Parce que son discours basé sur la sécurité et l'économie ne séduit plus

"Je voudrais que l'on se souvienne de moi comme du protecteur d'Israël", martèle Benyamin Nétanyahou devant le gotha de l'économie internationale, rassemblé à Davos, en Suisse, en janvier 2016. Depuis son entrée en politique à la fin des années 1980, il a fait de la sécurité l'un de ses thèmes de prédilection. Au cours de la dernière campagne pour les législatives en novembre 2022, "monsieur sécurité" parcourt le pays dans un véhicule blindé doté d'une vitre pare-balles pour promouvoir la lutte contre l'insécurité intérieure. 

Mais voilà, ce discours "axé sur la sécurité et la réussite économique qui lui a permis de remporter de nombreuses élections par le passé, ne trouve plus le même écho au sein de la société israélienne", commente le professeur de science politique. Depuis l'offensive du 7 octobre du Hamas, Benyamin Nétanyahou s'est retrouvé confronté aux polémiques. Critiqué pour n'être pas parvenu à empêcher l'attaque du Hamas, le chef du gouvernement est jugé responsable par l'opinion des failles sécuritaires. Fin novembre, le New York Times a assuré que les autorités israéliennes étaient au courant du plan d'attaque du Hamas depuis plusieurs mois. A l'échec du renseignement s'ajoute l'échec militaire : l'immense barrière ceinturant la bande de Gaza, pourvue de centaines de caméras dernier cri et de radars, a été franchie aisément par les hommes du Hamas. Le "mur de fer" construit entre 2018 et 2021, au cœur du système de défense de l'Etat hébreu, était censé protéger les habitants du sud du pays. 

Comme chef de guerre, Benyamin Nétanyahou ne parvient pas non plus à redorer son blason.
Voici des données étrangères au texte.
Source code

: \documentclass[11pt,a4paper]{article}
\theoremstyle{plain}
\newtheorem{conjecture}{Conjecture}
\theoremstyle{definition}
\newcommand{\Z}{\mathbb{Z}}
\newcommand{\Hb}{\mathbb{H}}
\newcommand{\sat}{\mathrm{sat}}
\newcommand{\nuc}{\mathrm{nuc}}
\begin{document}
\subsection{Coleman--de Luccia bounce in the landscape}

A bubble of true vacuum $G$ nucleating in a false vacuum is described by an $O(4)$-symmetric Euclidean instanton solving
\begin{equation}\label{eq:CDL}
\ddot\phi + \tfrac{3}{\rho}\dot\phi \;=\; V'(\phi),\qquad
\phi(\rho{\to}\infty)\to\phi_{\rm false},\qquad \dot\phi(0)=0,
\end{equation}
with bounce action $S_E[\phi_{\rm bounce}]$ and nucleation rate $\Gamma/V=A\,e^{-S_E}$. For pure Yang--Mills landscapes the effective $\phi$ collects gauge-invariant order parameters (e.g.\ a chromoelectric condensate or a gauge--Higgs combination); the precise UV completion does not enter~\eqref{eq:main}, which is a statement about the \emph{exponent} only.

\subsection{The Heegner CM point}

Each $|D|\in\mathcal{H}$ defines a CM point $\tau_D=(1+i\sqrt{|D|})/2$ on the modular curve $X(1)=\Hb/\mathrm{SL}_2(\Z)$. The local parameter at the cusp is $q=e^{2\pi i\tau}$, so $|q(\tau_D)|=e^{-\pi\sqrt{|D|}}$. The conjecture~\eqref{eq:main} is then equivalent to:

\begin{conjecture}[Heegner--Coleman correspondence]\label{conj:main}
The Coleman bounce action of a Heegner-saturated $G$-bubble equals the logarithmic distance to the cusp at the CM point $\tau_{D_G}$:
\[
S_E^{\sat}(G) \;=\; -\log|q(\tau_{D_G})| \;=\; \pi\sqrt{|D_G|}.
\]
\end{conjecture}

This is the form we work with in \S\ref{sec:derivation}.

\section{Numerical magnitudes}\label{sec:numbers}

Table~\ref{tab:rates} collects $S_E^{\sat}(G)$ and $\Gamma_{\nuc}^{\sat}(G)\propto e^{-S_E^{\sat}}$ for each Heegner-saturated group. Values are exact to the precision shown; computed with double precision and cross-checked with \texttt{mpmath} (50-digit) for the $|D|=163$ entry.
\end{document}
Malgré ses visites sur le front et à Gaza, auprès des troupes engagées dans la contre-offensive, le capital sympathie du dirigeant continue de s'éroder. "Le charme n'opère plus, il a été rompu (...), analyse Denis Charbit. L'affection et la compassion des Israéliens va d'abord aux simples soldats, au militaire qui est présent à Gaza et qui risque à tout instant de perdre sa vie". 

Et quand l'armée atteint ses objectifs dans sa guerre contre le Hamas, comme la mort, mercredi, du numéro 2 de l'organisation au Liban, "les bénéfices de ces actions ne lui reviennent pas, souligne Nimrod Goren, chercheur chargé des affaires israéliennes au Middle East Institute et président du Mitvim, l'Institut israélien pour les politiques étrangères régionales. Ces succès sont d'abord attribués aux militaires et à l'appareil d'Etat." 

Parce que son rival Benny Gantz lui vole la vedette 

Le dirigeant israélien s'est vu contraint de former un gouvernement d'union nationale durant le temps du conflit et un cabinet de guerre avec son rival Benny Gantz. Depuis, celui qui fut son ministre de la Défense entre mai 2020 et décembre 2022 a vu sa cote de popularité progresser. D'après une enquête d'opinion publiée mardi par le centre de recherche indépendant Israel Democracy Institute, seuls 15% des Israéliens souhaitent que Benyamin Nétanyahou poursuive son mandat après la fin de la guerre. Il arrive en deuxième position, huit points derrière Benny Gantz qui a la faveur de près d'un quart des sondés et est désormais favori des sondages en cas d'élections anticipées. 

Pour Denis Charbit, la popularité du chef du Parti de l'unité nationale auprès des Israéliens s'explique par son calme : "Il incarne une sobriété qui est aux antipodes de Nétanyahou. Il parle peu, ne fait pas de grands discours et assume les responsabilités qui lui incombent". Quel que soit l'indicateur choisi pour mesurer la popularité de Benyamin Nétanyahou et sa coalition, "ils perdent inexorablement du terrain, précise Nimrod Goren. Ce que souhaitent les Israéliens aujourd'hui, c'est que le pays soit gouverné par des dirigeants ayant des profils politiques divers, responsables et soucieux de l'unité du pays"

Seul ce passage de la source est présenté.